4-(4-(Didecylamino)styryl)-N-methylpyridinium iodide
[CAS# 95378-73-7]

Identification

• Classification: Pharmaceutical intermediate >> Heterocyclic compound intermediate >> Pyridine compound
• Name: 4-(4-(Didecylamino)styryl)-N-methylpyridinium iodide
• Synonyms: N,N-didecyl-4-[(E)-2-(1-methylpyridin-1-ium-4-yl)ethenyl]aniline iodide
• Molecular Formula: C₃₄H₅₅IN₂
• Molecular Weight: 618.72
• CAS Registry Number: 95378-73-7
• SMILES: CCCCCCCCCCN(CCCCCCCCCC)C1=CC=C(C=C1)/C=C/C2=CC=[N+](C=C2)C.[I-]

Discovory and Applicatios

4-(4-(Didecylamino)phenylvinyl)-N-methylpyridinium iodide, commonly known as DASPMI, is a fluorescent dye molecule that is widely known for its unique chemical structure and applications in fluorescence microscopy, bioimaging, and analytical chemistry. The development of DASPMI stems from the search for a new type of fluorescent dye that can emit strong fluorescence upon binding to a specific biological target or environment. Researchers focused on enhancing the photophysical properties of phenylvinyl dyes by introducing long alkyl chains (didecylamino groups) and optimizing the molecular structure to achieve high quantum yield and photostability. This effort led to the synthesis of DASPMI, which is designed to meet the stringent requirements of modern fluorescence imaging techniques and biochemical assays. The N-methylpyridine core is the central chromophore responsible for fluorescence emission upon excitation.
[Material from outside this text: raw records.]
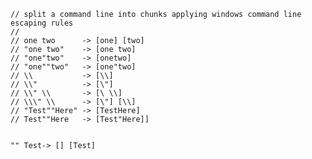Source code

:﻿	// split a command line into chunks applying windows command line escaping rules
	//
	// one two		-> [one] [two]
	// "one two"	-> [one two]
	// "one"two"	-> [onetwo]
	// "one""two"	-> [one"two]
	// \\			-> [\\]
	// \\"			-> [\"]
	// \\" \\		-> [\ \\]
	// \\\" \\		-> [\"] [\\]
	// "Test""Here"	-> [TestHere]
	// Test""Here	-> [Test"Here]]


	"" Test-> [] [Test]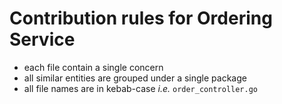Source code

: # Contribution rules for Ordering Service
- each file contain a single concern
- all similar entities are grouped under a single package
- all file names are in kebab-case _i.e._ `order_controller.go`

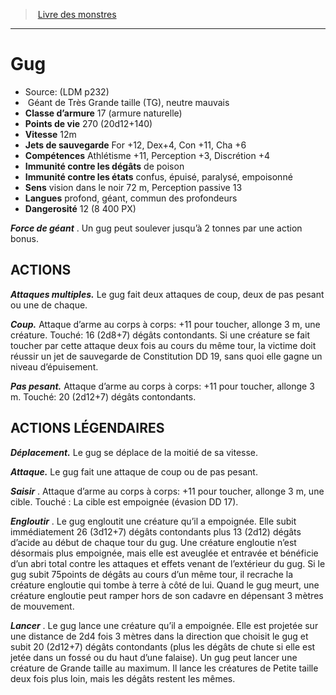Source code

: ﻿> [Livre des monstres](tome_of_beasts.md)

---

# Gug

- Source: (LDM p232)
-  Géant de Très Grande taille (TG), neutre mauvais
- **Classe d’armure** 17 (armure naturelle)
- **Points de vie** 270 (20d12+140)
- **Vitesse** 12m
- **Jets de sauvegarde** For +12, Dex+4, Con +11, Cha +6
- **Compétences** Athlétisme +11, Perception +3, Discrétion +4
- **Immunité contre les dégâts** de poison
- **Immunité contre les états** confus, épuisé, paralysé, empoisonné
- **Sens** vision dans le noir 72 m, Perception passive 13
- **Langues** profond, géant, commun des profondeurs
- **Dangerosité** 12 (8 400 PX)

**_Force de géant_** . Un gug peut soulever jusqu’à 2 tonnes par une action bonus.

## ACTIONS

**_Attaques multiples._** Le gug fait deux attaques de coup, deux de pas pesant ou une de chaque.

**_Coup._** Attaque d’arme au corps à corps: +11 pour toucher, allonge 3 m, une créature. Touché: 16 (2d8+7) dégâts contondants. Si une créature se fait toucher par cette attaque deux fois au cours du même tour, la victime doit réussir un jet de sauvegarde de Constitution DD 19, sans quoi elle gagne un niveau d’épuisement.

**_Pas pesant._** Attaque d’arme au corps à corps: +11 pour toucher, allonge 3 m. Touché: 20 (2d12+7) dégâts contondants.

## ACTIONS LÉGENDAIRES

**_Déplacement._** Le gug se déplace de la moitié de sa vitesse.

**_Attaque._** Le gug fait une attaque de coup ou de pas pesant.

**_Saisir_** . Attaque d’arme au corps à corps: +11 pour toucher, allonge 3 m, une cible. Touché : La cible est empoignée (évasion DD 17).

**_Engloutir_** . Le gug engloutit une créature qu’il a empoignée. Elle subit immédiatement 26 (3d12+7) dégâts contondants plus 13 (2d12) dégâts d’acide au début de chaque tour du gug. Une créature engloutie n’est désormais plus empoignée, mais elle est aveuglée et entravée et bénéficie d’un abri total contre les attaques et effets venant de l’extérieur du gug. Si le gug subit 75points de dégâts au cours d’un même tour, il recrache la créature engloutie qui tombe à terre à côté de lui. Quand le gug meurt, une créature engloutie peut ramper hors de son cadavre en dépensant 3 mètres de mouvement.

**_Lancer_** . Le gug lance une créature qu’il a empoignée. Elle est projetée sur une distance de 2d4 fois 3 mètres dans la direction que choisit le gug et subit 20 (2d12+7) dégâts contondants (plus les dégâts de chute si elle est jetée dans un fossé ou du haut d’une falaise). Un gug peut lancer une créature de Grande taille au maximum. Il lance les créatures de Petite taille deux fois plus loin, mais les dégâts restent les mêmes.

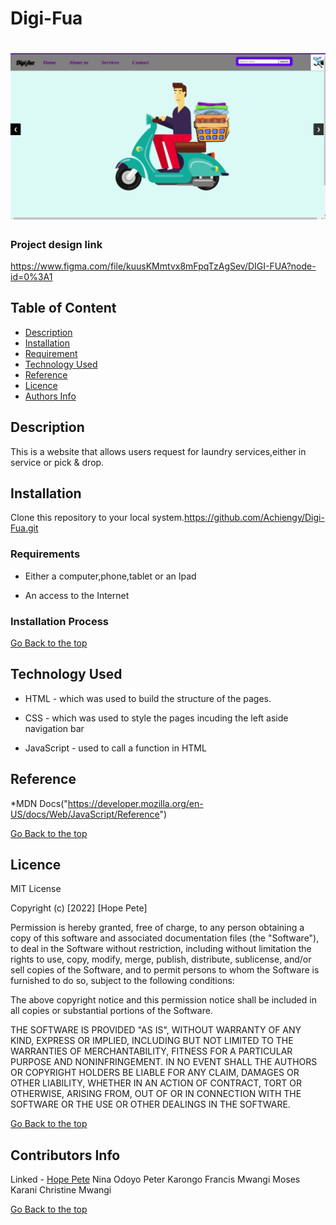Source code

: # Digi-Fua
# ![Digi-Fua](/Images/digi-fua1.png)


### Project design link
https://www.figma.com/file/kuusKMmtvx8mFpqTzAgSev/DIGI-FUA?node-id=0%3A1

## Table of Content

+ [Description](#description)
+ [Installation](#Installation)
+ [Requirement](#Requirement)
+ [Technology Used](#technology-used)
+ [Reference](#reference)
+ [Licence](#licence)
+ [Authors Info](#author-Info)

## Description
<p>This is  a website that allows users request for laundry services,either in service or pick & drop.</p>

## Installation
Clone this repository to your local system.https://github.com/Achiengy/Digi-Fua.git

### Requirements

* Either a computer,phone,tablet or an Ipad

* An access to the Internet

### Installation Process

[Go Back to the top](#portfolio)
## Technology Used
* HTML - which was used to build the structure of the pages.

* CSS - which was used to style the pages incuding the left aside navigation bar

* JavaScript - used to call a function in HTML 

## Reference
*MDN Docs("https://developer.mozilla.org/en-US/docs/Web/JavaScript/Reference")

[Go Back to the top](#portfolio)

## Licence

MIT License

Copyright (c) [2022] [Hope Pete]

Permission is hereby granted, free of charge, to any person obtaining a copy
of this software and associated documentation files (the "Software"), to deal
in the Software without restriction, including without limitation the rights
to use, copy, modify, merge, publish, distribute, sublicense, and/or sell
copies of the Software, and to permit persons to whom the Software is
furnished to do so, subject to the following conditions:

The above copyright notice and this permission notice shall be included in all
copies or substantial portions of the Software.

THE SOFTWARE IS PROVIDED "AS IS", WITHOUT WARRANTY OF ANY KIND, EXPRESS OR
IMPLIED, INCLUDING BUT NOT LIMITED TO THE WARRANTIES OF MERCHANTABILITY,
FITNESS FOR A PARTICULAR PURPOSE AND NONINFRINGEMENT. IN NO EVENT SHALL THE
AUTHORS OR COPYRIGHT HOLDERS BE LIABLE FOR ANY CLAIM, DAMAGES OR OTHER
LIABILITY, WHETHER IN AN ACTION OF CONTRACT, TORT OR OTHERWISE, ARISING FROM,
OUT OF OR IN CONNECTION WITH THE SOFTWARE OR THE USE OR OTHER DEALINGS IN THE
SOFTWARE.

[Go Back to the top](#portfolio)

## Contributors Info
Linked - [Hope Pete](https://www.linkedin.com/public-profile/settings?trk=d_flagship3_profile_self_view_public_profile&lipi=urn%3Ali%3Apage%3Ad_flagship3_profile_self_edit_contact_info%3Bm11EDIJVSQu29ovQ2888fA%3D%3D)
Nina Odoyo
Peter Karongo
Francis Mwangi
Moses Karani
Christine Mwangi


[Go Back to the top](#portfolio)
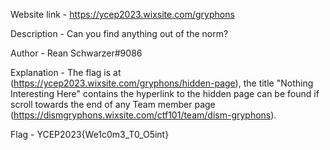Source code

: Website link - https://ycep2023.wixsite.com/gryphons

Description - Can you find anything out of the norm?

Author - Rean Schwarzer#9086

Explanation - The flag is at (https://ycep2023.wixsite.com/gryphons/hidden-page), the title "Nothing Interesting Here" contains the hyperlink to the hidden page can be found if scroll towards the end of any Team member page (https://dismgryphons.wixsite.com/ctf101/team/dism-gryphons).

Flag - YCEP2023{We1c0m3_T0_O5int}
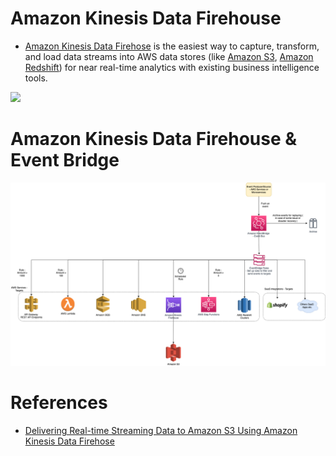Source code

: # Amazon Kinesis Data Firehouse
- [Amazon Kinesis Data Firehose](https://aws.amazon.com/kinesis/data-firehose/) is the easiest way to capture, transform, and load data streams into AWS data stores (like [Amazon S3](../../../7_StorageServices/AmazonS3.md), [Amazon Redshift](../../../6_DatabaseServices/AmazonRedshift.md)) for near real-time analytics with existing business intelligence tools.

![](https://miro.medium.com/max/1380/0*5O8Lfq-M3xxfQuZI.webp)

# Amazon Kinesis Data Firehouse & Event Bridge

![img.png](../../../5_MessageBrokerServices/assests/eventbridge/EventBridge.png)

# References
- [Delivering Real-time Streaming Data to Amazon S3 Using Amazon Kinesis Data Firehose](https://towardsdatascience.com/delivering-real-time-streaming-data-to-amazon-s3-using-amazon-kinesis-data-firehose-2cda5c4d1efe)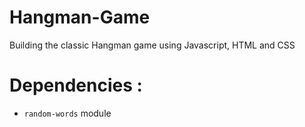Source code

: # Hangman-Game
Building the classic Hangman game using Javascript, HTML and CSS

# Dependencies :
- `random-words` module
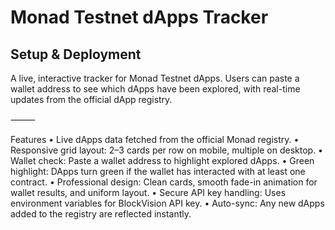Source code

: # Monad Testnet dApps Tracker
## Setup & Deployment

A live, interactive tracker for Monad Testnet dApps. Users can paste a wallet address to see which dApps have been explored, with real-time updates from the official dApp registry.

⸻

Features
	•	Live dApps data fetched from the official Monad registry.
	•	Responsive grid layout: 2–3 cards per row on mobile, multiple on desktop.
	•	Wallet check: Paste a wallet address to highlight explored dApps.
	•	Green highlight: DApps turn green if the wallet has interacted with at least one contract.
	•	Professional design: Clean cards, smooth fade-in animation for wallet results, and uniform layout.
	•	Secure API key handling: Uses environment variables for BlockVision API key.
	•	Auto-sync: Any new dApps added to the registry are reflected instantly.
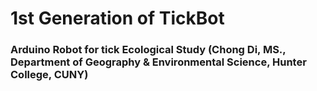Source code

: # 1st Generation of TickBot
### Arduino Robot for tick Ecological Study (Chong Di, MS., Department of Geography & Environmental Science, Hunter College, CUNY)
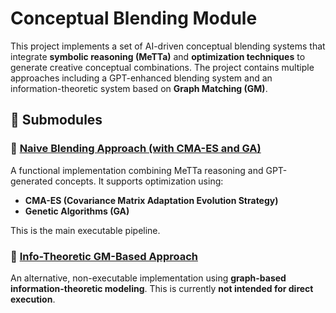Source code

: # Conceptual Blending Module

This project implements a set of AI-driven conceptual blending systems that integrate **symbolic reasoning (MeTTa)** and **optimization techniques** to generate creative conceptual combinations. The project contains multiple approaches including a GPT-enhanced blending system and an information-theoretic system based on **Graph Matching (GM)**.

## 📂 Submodules

### 🔹 [Naive Blending Approach (with CMA-ES and GA)](./a_naive_approach/README.md)
A functional implementation combining MeTTa reasoning and GPT-generated concepts. It supports optimization using:
- **CMA-ES (Covariance Matrix Adaptation Evolution Strategy)**
- **Genetic Algorithms (GA)**

This is the main executable pipeline.

### 🔹 [Info-Theoretic GM-Based Approach](./an_infotheoretic_approach/README.md)
An alternative, non-executable implementation using **graph-based information-theoretic modeling**. This is currently **not intended for direct execution**.
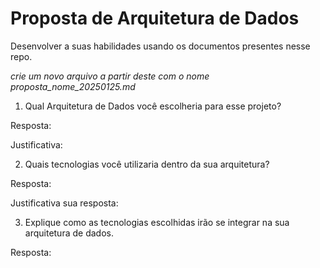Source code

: # Proposta de Arquitetura de Dados

Desenvolver a suas habilidades usando os documentos presentes nesse repo.

*crie um novo arquivo a partir deste com o nome proposta_nome_20250125.md*


1.	Qual Arquitetura de Dados você escolheria para esse projeto?

Resposta:

Justificativa:


2.	Quais tecnologias você utilizaria dentro da sua arquitetura?

Resposta:

Justificativa sua resposta:

3.	Explique como as tecnologias escolhidas irão se integrar na sua arquitetura de dados.

Resposta:

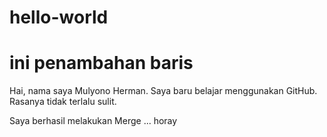 # hello-world
# ini penambahan baris
Hai, nama saya Mulyono Herman.  Saya baru belajar menggunakan GitHub.  Rasanya tidak terlalu sulit.

Saya berhasil melakukan Merge ... horay
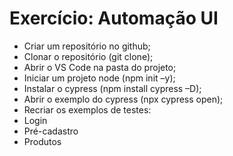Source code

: # Exercício: Automação UI

- Criar um repositório no github;
- Clonar o repositório (git clone);
- Abrir o VS Code na pasta do projeto;
- Iniciar um projeto node (npm init –y);
- Instalar o cypress (npm install cypress –D);
- Abrir o exemplo do cypress (npx cypress open);
- Recriar os exemplos de testes:
- Login
- Pré-cadastro
- Produtos
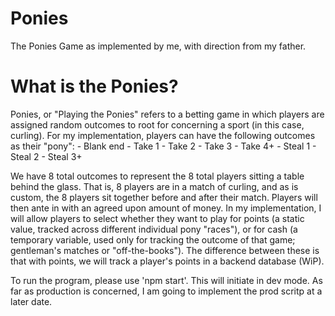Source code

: # Ponies
The Ponies Game as implemented by me, with direction from my father.

# What is the Ponies?
Ponies, or "Playing the Ponies" refers to a betting game in which players are assigned random outcomes to root for concerning a sport (in this case, curling). For my implementation, players can have the following outcomes as their "pony":
    - Blank end
    - Take 1
    - Take 2
    - Take 3
    - Take 4+
    - Steal 1
    - Steal 2
    - Steal 3+

We have 8 total outcomes to represent the 8 total players sitting a table behind the glass. That is, 8 players are in a match of curling, and as is custom, the 8 players sit together before and after their match.
Players will then ante in with an agreed upon amount of money. In my implementation, I will allow players to select whether they want to play for points (a static value, tracked across different individual pony "races"), or for cash (a temporary variable, used only for tracking the outcome of that game; gentleman's matches or "off-the-books"). The difference between these is that with points, we will track a player's points in a backend database (WiP). 

To run the program, please use 'npm start'. This will initiate in dev mode. As far as production is concerned, I am going to implement the prod scritp at a later date.
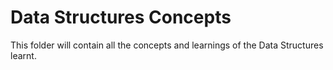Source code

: # Data Structures Concepts
This folder will contain all the concepts and learnings of the Data Structures learnt.
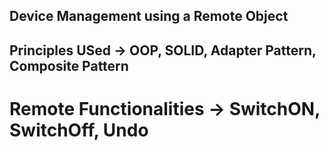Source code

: ## Device Management using a Remote Object 
## Principles USed -> OOP, SOLID, Adapter Pattern, Composite Pattern
# Remote Functionalities -> SwitchON, SwitchOff, Undo
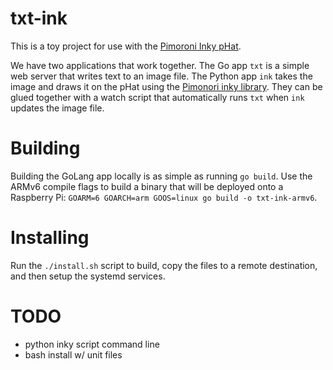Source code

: # txt-ink

This is a toy project for use with the [Pimoroni Inky pHat](https://shop.pimoroni.com/products/inky-phat).

We have two applications that work together. The Go app `txt` is a simple web server that writes text to an image file. The Python app `ink` takes the image and draws it on the pHat using the [Pimonori inky library](https://github.com/pimoroni/inky). They can be glued together with a watch script that automatically runs `txt` when `ink` updates the image file.


# Building

Building the GoLang app locally is as simple as running `go build`. Use the ARMv6 compile flags to build a binary that will be deployed onto a Raspberry Pi: `GOARM=6 GOARCH=arm GOOS=linux go build -o txt-ink-armv6`.


# Installing

Run the `./install.sh` script to build, copy the files to a remote destination, and then setup the systemd services.


# TODO

- python inky script command line
- bash install w/ unit files
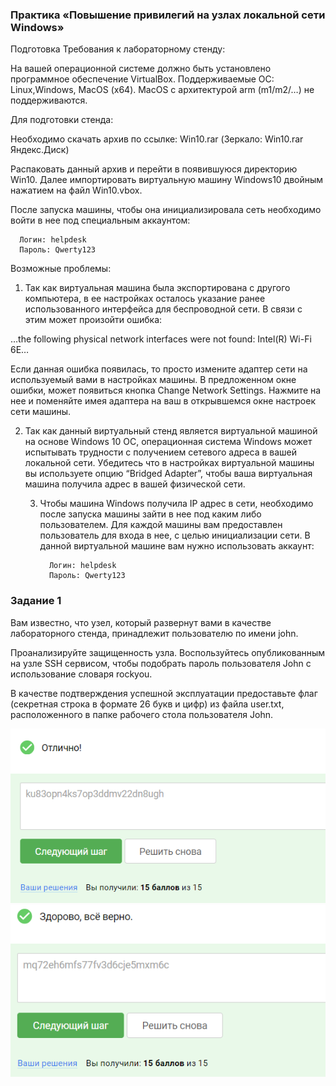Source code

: ### Практика «Повышение привилегий на узлах локальной сети Windows»

Подготовка
Требования к лабораторному стенду:

На вашей операционной системе должно быть установлено программное обеспечение VirtualBox.
Поддерживаемые ОС: Linux,Windows, MacOS (x64). MacOS с архитектурой arm (m1/m2/…) не поддерживаются.

Для подготовки стенда:

Необходимо скачать архив по ссылке: Win10.rar (Зеркало: Win10.rar Яндекс.Диск)

Распаковать данный архив и перейти в появившуюся директорию Win10. Далее импортировать виртуальную машину Windows10
двойным нажатием на файл Win10.vbox.

После запуска машины, чтобы она инициализировала сеть необходимо войти в нее под специальным аккаунтом:

      Логин: helpdesk
      Пароль: Qwerty123

Возможные проблемы:

1. Так как виртуальная машина была экспортирована с другого компьютера, в ее настройках осталось указание ранее
   использованного интерфейса для беспроводной сети. В связи с этим может произойти ошибка:

…the following physical network interfaces were not found: Intel(R) Wi-Fi 6E…

Если данная ошибка появилась, то просто измените адаптер сети на используемый вами в настройках машины. В предложенном
окне ошибки, может появиться кнопка Change Network Settings. Нажмите на нее и поменяйте имея адаптера на ваш в
открывшемся окне настроек сети машины.

2. Так как данный виртуальный стенд является виртуальной машиной на основе Windows 10 ОС, операционная система Windows
   может испытывать трудности с получением сетевого адреса в вашей локальной сети. Убедитесь что в настройках
   виртуальной машины вы используете опцию “Bridged Adapter”, чтобы ваша виртуальная машина получила адрес в вашей
   физической сети.

    3. Чтобы машина Windows получила IP адрес в сети, необходимо после запуска машины зайти в нее под каким либо
       пользователем. Для каждой машины вам предоставлен пользователь для входа в нее, с целью инициализации сети. В
       данной
       виртуальной машине вам нужно использовать аккаунт:

             Логин: helpdesk
             Пароль: Qwerty123

### Задание 1

Вам известно, что узел, который развернут вами в качестве лабораторного стенда, принадлежит пользователю по имени john.

Проанализируйте защищенность узла. Воспользуйтесь опубликованным на узле SSH сервисом, чтобы подобрать пароль
пользователя John с использование словаря rockyou.

В качестве подтверждения успешной эксплуатации предоставьте флаг (секретная строка в формате 26 букв и цифр) из файла
user.txt, расположенного в папке рабочего стола пользователя John.

<img src="13.6.1.png" alt="13.6.1" >

<img src="13.6.2.png" alt="13.6.2" >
The phenylvinyl group contains an extended conjugated system that enhances light absorption and fluorescence emission. The didecylamino substituent provides solubility in nonpolar solvents and promotes membrane permeability, making it suitable for cell imaging applications.

DASPMI is widely used as a fluorescent probe for visualizing cellular structures, organelles, and biomolecules within living cells. Its ability to selectively stain cell membranes and subcellular compartments is invaluable in studying cellular dynamics and physiological processes. The dye's high photostability and bright fluorescence emission enable its application in super-resolution microscopy techniques such as STED (stimulated emission depletion) and PALM (photoactivated localization microscopy), allowing researchers to achieve nanoscale imaging resolution.

DASPMI is used in ion channel studies to monitor changes in membrane potential and ion flux across cell membranes. Its sensitivity to changes in membrane potential makes it suitable for studying neuronal activity and cardiac electrophysiology. DASPMI is used as a fluorescent sensor to detect biomolecules, environmental pollutants, and analytes in biological samples. The specific interactions and fluorescence response of DASPMI facilitate sensitive and rapid detection methods in analytical chemistry.

DASPMI is incorporated into optoelectronic devices such as organic light-emitting diodes (OLEDs) and photovoltaic cells due to its efficient light emission and charge transport properties, helping to improve the performance and efficiency of devices in light emission and energy conversion applications. DASPMI is used to develop photonic materials and sensors for light modulation, optical data storage, and telecommunication technologies, taking advantage of its tunable optical properties and compatibility with a variety of substrates.